(Collected data)
######
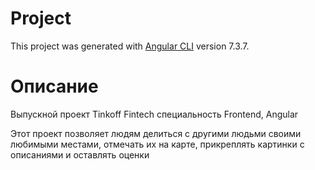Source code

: # Project

This project was generated with [Angular CLI](https://github.com/angular/angular-cli) version 7.3.7.


# Описание

Выпускной проект Tinkoff Fintech специальность Frontend, Angular

Этот проект позволяет людям делиться с другими людьми своими любимыми местами, отмечать их на карте, прикреплять картинки с описаниями и оставлять оценки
######
Work to complete:
Scan the entries above for the string "Angular" and copy each line containing it.

Exercise solution:
This project was generated with [Angular CLI](https://github.com/angular/angular-cli) version 7.3.7.
Выпускной проект Tinkoff Fintech специальность Frontend, Angular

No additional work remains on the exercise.